Our culture – particularly the managerial elite – works hard to particularize and objectify complex processes, including through the scientific method and the positive value placed on rationality. The subjective and emotional side of sense-making can’t be suppressed, though; it comes to the surface in enthralling entertainment and disruptive social movements.
Taming the greater-than-human forces is the converse of inspiring awe: the mundane and the sublime. I suspect it’s this sublime surplus that sets myths apart from ordinary ways of sense-making like news stories and scientific models.
I hope that mythology might help me understand how digital technologies affect individuals and society. I construe mythology broadly as the ways we grasp and explain greater-than-human forces (loosely, “gods”) in narrative, emotional, subjective ways.
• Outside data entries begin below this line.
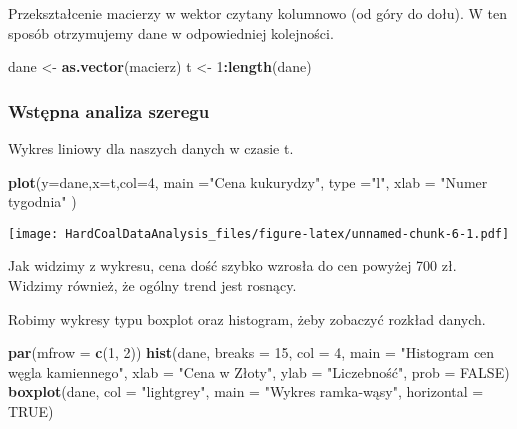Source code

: \documentclass[
]{article}
\newenvironment{Shaded}{\begin{snugshade}}{\end{snugshade}}
\newcommand{\AttributeTok}[1]{\textcolor[rgb]{0.13,0.29,0.53}{#1}}
\newcommand{\ConstantTok}[1]{\textcolor[rgb]{0.56,0.35,0.01}{#1}}
\newcommand{\DecValTok}[1]{\textcolor[rgb]{0.00,0.00,0.81}{#1}}
\newcommand{\FunctionTok}[1]{\textcolor[rgb]{0.13,0.29,0.53}{\textbf{#1}}}
\newcommand{\NormalTok}[1]{#1}
\newcommand{\OtherTok}[1]{\textcolor[rgb]{0.56,0.35,0.01}{#1}}
\newcommand{\SpecialCharTok}[1]{\textcolor[rgb]{0.81,0.36,0.00}{\textbf{#1}}}
\newcommand{\StringTok}[1]{\textcolor[rgb]{0.31,0.60,0.02}{#1}}
\begin{document}
Przekształcenie macierzy w wektor czytany kolumnowo (od góry do dołu). W
ten sposób otrzymujemy dane w odpowiedniej kolejności.

\begin{Shaded}
\begin{Highlighting}[]
\NormalTok{dane }\OtherTok{\textless{}{-}} \FunctionTok{as.vector}\NormalTok{(macierz)}
\NormalTok{t }\OtherTok{\textless{}{-}} \DecValTok{1}\SpecialCharTok{:}\FunctionTok{length}\NormalTok{(dane)}
\end{Highlighting}
\end{Shaded}

\subsubsection{Wstępna analiza
szeregu}\label{wstux119pna-analiza-szeregu}

Wykres liniowy dla naszych danych w czasie t.

\begin{Shaded}
\begin{Highlighting}[]
\FunctionTok{plot}\NormalTok{(}\AttributeTok{y=}\NormalTok{dane,}\AttributeTok{x=}\NormalTok{t,}\AttributeTok{col=}\DecValTok{4}\NormalTok{, }\AttributeTok{main =}\StringTok{"Cena kukurydzy"}\NormalTok{, }\AttributeTok{type =}\StringTok{"l"}\NormalTok{, }\AttributeTok{xlab =} \StringTok{"Numer tygodnia"}\NormalTok{ )}
\end{Highlighting}
\end{Shaded}

\texttt{[image: HardCoalDataAnalysis\_files/figure-latex/unnamed-chunk-6-1.pdf]}

Jak widzimy z wykresu, cena dość szybko wzrosła do cen powyżej 700 zł.
Widzimy również, że ogólny trend jest rosnący.

Robimy wykresy typu boxplot oraz histogram, żeby zobaczyć rozkład
danych.

\begin{Shaded}
\begin{Highlighting}[]
\FunctionTok{par}\NormalTok{(}\AttributeTok{mfrow =} \FunctionTok{c}\NormalTok{(}\DecValTok{1}\NormalTok{, }\DecValTok{2}\NormalTok{)) }
\FunctionTok{hist}\NormalTok{(dane, }\AttributeTok{breaks =} \DecValTok{15}\NormalTok{, }\AttributeTok{col =} \DecValTok{4}\NormalTok{, }\AttributeTok{main =} \StringTok{"Histogram cen węgla kamiennego"}\NormalTok{,}
     \AttributeTok{xlab =} \StringTok{"Cena w Złoty"}\NormalTok{, }\AttributeTok{ylab =} \StringTok{"Liczebność"}\NormalTok{, }\AttributeTok{prob =} \ConstantTok{FALSE}\NormalTok{)}
\FunctionTok{boxplot}\NormalTok{(dane, }\AttributeTok{col =} \StringTok{"lightgrey"}\NormalTok{, }\AttributeTok{main =} \StringTok{"Wykres ramka{-}wąsy"}\NormalTok{, }\AttributeTok{horizontal =} \ConstantTok{TRUE}\NormalTok{)}
\end{Highlighting}
\end{Shaded}
\end{document}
The approach examines both narrative (like stories about tech gods) and character (like tech archetypes).
I hope that this can make tech emotionally accessible without taming it through over-analysis. Admittedly I do want to control digital technologies to the extent of being able to think about them – but I want to retain some sense of their alienness and power, and not just rely on statistics, factoids and stories about business executives.
Some questions that puzzle me at the moment:
- Why do I perceive so little awe about technology in contemporary culture? Perhaps we’ve over-domesticated it.
- If mythic narratives are so important to understanding things, why are they so hard to find for technology?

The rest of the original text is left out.